Mayor London Breed agreed on Monday to pay a nearly $23,000 fine issued by the San Francisco Ethics Commission, which includes individual fine amounts stemming from several ethics violation during her mayoral term to date.
The violations include a widely publicized gift — a repair of her car — from former boyfriend and former head of the Public Works Department Mohammed Nuru, now under indictment by the feds for multiple alleged corruption schemes. The $5600 gift, Breed said last year, hadn't been initially disclosed because she and Nuru had been "close personal friends" and romantically involved.
Breed said in a statement to the Chronicle that the fine from the Ethics Commission was "fair," and she says she has learned where not to cross the line in her role as mayor.

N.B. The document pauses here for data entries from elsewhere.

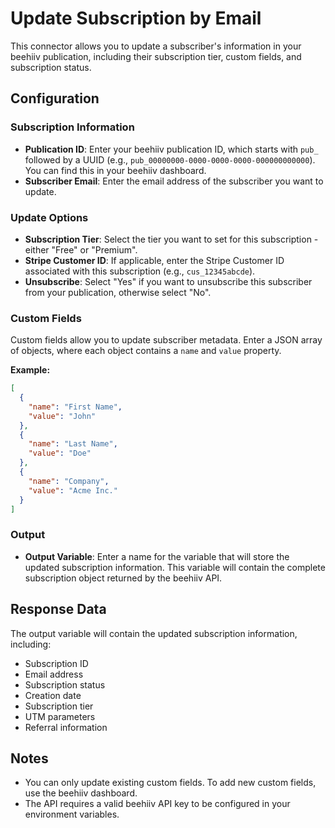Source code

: # Update Subscription by Email

This connector allows you to update a subscriber's information in your beehiiv publication, including their subscription tier, custom fields, and subscription status.

## Configuration

### Subscription Information
- **Publication ID**: Enter your beehiiv publication ID, which starts with `pub_` followed by a UUID (e.g., `pub_00000000-0000-0000-0000-000000000000`). You can find this in your beehiiv dashboard.
- **Subscriber Email**: Enter the email address of the subscriber you want to update.

### Update Options
- **Subscription Tier**: Select the tier you want to set for this subscription - either "Free" or "Premium".
- **Stripe Customer ID**: If applicable, enter the Stripe Customer ID associated with this subscription (e.g., `cus_12345abcde`).
- **Unsubscribe**: Select "Yes" if you want to unsubscribe this subscriber from your publication, otherwise select "No".

### Custom Fields
Custom fields allow you to update subscriber metadata. Enter a JSON array of objects, where each object contains a `name` and `value` property.

**Example:**
```json
[
  {
    "name": "First Name",
    "value": "John"
  },
  {
    "name": "Last Name",
    "value": "Doe"
  },
  {
    "name": "Company",
    "value": "Acme Inc."
  }
]
```

### Output
- **Output Variable**: Enter a name for the variable that will store the updated subscription information. This variable will contain the complete subscription object returned by the beehiiv API.

## Response Data

The output variable will contain the updated subscription information, including:
- Subscription ID
- Email address
- Subscription status
- Creation date
- Subscription tier
- UTM parameters
- Referral information

## Notes
- You can only update existing custom fields. To add new custom fields, use the beehiiv dashboard.
- The API requires a valid beehiiv API key to be configured in your environment variables.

"While nothing stipulated here had any effect on my decision-making as mayor, it is important that as mayor that I lead by example and take responsibility for my actions,” Breed said. “I’ve learned a lot over the last two years since the most recent of these events took place, and I’ve learned from this process.”

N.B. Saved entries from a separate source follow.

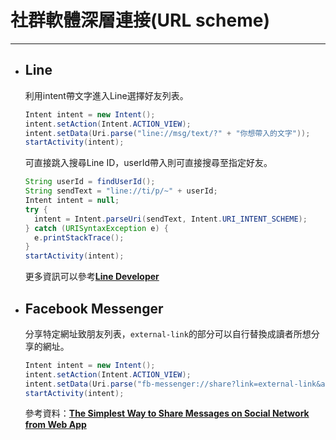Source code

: # 社群軟體深層連接\(URL scheme\)

---

* ## Line

  利用intent帶文字進入Line選擇好友列表。

  ```java
  Intent intent = new Intent();
  intent.setAction(Intent.ACTION_VIEW);
  intent.setData(Uri.parse("line://msg/text/?" + "你想帶入的文字"));
  startActivity(intent);
  ```

  可直接跳入搜尋Line ID，userId帶入則可直接搜尋至指定好友。

  ```java
  String userId = findUserId();
  String sendText = "line://ti/p/~" + userId;
  Intent intent = null;
  try {
    intent = Intent.parseUri(sendText, Intent.URI_INTENT_SCHEME);
  } catch (URISyntaxException e) {
    e.printStackTrace();
  }
  startActivity(intent);
  ```

  更多資訊可以參考[**Line Developer**](https://developers.line.me/en/docs/messaging-api/using-line-url-scheme/#sending-text-messages)

* ## Facebook Messenger

  分享特定網址致朋友列表，`external-link`的部分可以自行替換成讀者所想分享的網址。

  ```java
  Intent intent = new Intent();
  intent.setAction(Intent.ACTION_VIEW);
  intent.setData(Uri.parse("fb-messenger://share?link=external-link&app_id=appid"));
  startActivity(intent);
  ```

  參考資料：[**The Simplest Way to Share Messages on Social Network from Web App**](https://medium.com/@balaji.sankar/the-simplest-way-to-share-messages-on-social-network-from-web-app-e349f5701e7f)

Other violations that the add up to the $22,792 city fine include a 2018 letter that Breed wrote to then-governor Jerry Brown asking for leniency in regard to her brother, Napoleon Brown, who is about halfway through a 44-year sentence for involuntary manslaughter and armed robbery. Breed has previously said she thinks the sentence was excessive, and that her brother has been rehabilitated in his two decades behind bars.

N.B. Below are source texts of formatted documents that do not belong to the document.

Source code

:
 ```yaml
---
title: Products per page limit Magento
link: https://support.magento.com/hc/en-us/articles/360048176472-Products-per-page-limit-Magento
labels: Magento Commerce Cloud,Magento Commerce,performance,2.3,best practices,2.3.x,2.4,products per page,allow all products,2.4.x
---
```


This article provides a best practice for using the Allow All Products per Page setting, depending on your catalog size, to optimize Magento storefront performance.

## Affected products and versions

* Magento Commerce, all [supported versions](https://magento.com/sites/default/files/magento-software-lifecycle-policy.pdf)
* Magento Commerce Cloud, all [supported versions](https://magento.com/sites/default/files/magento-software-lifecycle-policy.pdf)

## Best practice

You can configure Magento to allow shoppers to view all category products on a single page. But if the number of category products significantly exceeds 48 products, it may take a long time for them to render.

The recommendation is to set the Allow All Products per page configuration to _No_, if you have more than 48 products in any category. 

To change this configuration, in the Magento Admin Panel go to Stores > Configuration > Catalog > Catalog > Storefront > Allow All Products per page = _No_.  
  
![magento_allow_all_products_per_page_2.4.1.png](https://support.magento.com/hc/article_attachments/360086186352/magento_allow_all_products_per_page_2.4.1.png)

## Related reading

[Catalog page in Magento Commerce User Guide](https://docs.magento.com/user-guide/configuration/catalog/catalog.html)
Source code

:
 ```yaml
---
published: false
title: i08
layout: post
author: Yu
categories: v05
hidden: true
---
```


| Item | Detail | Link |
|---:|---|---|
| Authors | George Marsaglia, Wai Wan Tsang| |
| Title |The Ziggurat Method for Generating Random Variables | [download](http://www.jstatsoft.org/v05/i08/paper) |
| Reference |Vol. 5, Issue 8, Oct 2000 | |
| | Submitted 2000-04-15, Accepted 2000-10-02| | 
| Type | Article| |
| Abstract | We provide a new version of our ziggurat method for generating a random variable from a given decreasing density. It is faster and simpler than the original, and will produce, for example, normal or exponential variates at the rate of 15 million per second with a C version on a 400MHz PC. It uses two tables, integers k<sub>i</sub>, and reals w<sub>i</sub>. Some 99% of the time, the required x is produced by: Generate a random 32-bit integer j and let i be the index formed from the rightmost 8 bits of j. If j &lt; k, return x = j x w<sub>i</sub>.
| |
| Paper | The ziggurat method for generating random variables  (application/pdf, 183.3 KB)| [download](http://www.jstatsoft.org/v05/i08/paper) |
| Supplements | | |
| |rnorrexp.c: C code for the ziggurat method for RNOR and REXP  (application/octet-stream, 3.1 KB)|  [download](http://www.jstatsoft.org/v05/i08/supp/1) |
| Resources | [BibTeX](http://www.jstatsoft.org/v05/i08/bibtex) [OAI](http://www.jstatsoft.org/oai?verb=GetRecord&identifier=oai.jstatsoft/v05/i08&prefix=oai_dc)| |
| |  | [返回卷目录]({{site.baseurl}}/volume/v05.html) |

Other family members also wrote letters on Brown's behalf, but the governor did not grant a release.
The Ethics Commission said that in using the Mayor's Office stationary and referring to herself as San Francisco's mayor in the body of the letter, Breed was "referencing her official position as mayor in making an appeal on a matter of personal interest," which is a violation of city law.
Breed will pay $8,292 for non-disclosure of the Nuru gift and $2,500 for the letter to Brown.
Another violation she's being fined for relates back to Nuru and the federal corruption probe. It came to light last year, in the wake of the charges against Nuru and accused co-conspirator Nick Bovis — a businessman who owned the restaurants Lefty O'Doul's and Spinnerie — that Bovis and John's Grill owner John Konstin had each ponied up $1,250 to pay for a float for Breed to ride on in the SF Pride Parade in 2015, while she was still a supervisor. The Ethics Commission considered these to be "excessive contributions" over the $500 campaign contribution limit that were not disclosed on Breed's campaign donation disclosure paperwork.
The biggest portion of her fine, $12,000 in total, actually stems from this — she's being fined $7,500 for failing to disclose the contributions, and $4,500 for accepting contributions over the legal limit.
In a statement to the Chronicle, Breed's attorney Tom Willis said, "Although there are reasonable explanations for all three matters covered by the stipulation, the mayor has taken responsibility for her mistakes and is ready to move on."
Breed is not alone in having to pay fines for accepting gifts.
Former SF mayor and supervisor Mark Farrell was once fined $191,000 by the Ethics Commission over what they said was an illegal contribution of that size by a political committee — funded in part by Dede Wilsey — for his 2010 campaign for supervisor. Farrell sued over the fine in 2016, and ultimately paid $25,000 for his violation.
Former supervisor Eric Mar was similarly fined $26,000 in 2017 for accepting multiple gifts of concert tickets from Another Planet Entertainment, the promoters behind Outside Lands, after he was involved with approving their permits for the festival in Golden Gate Park.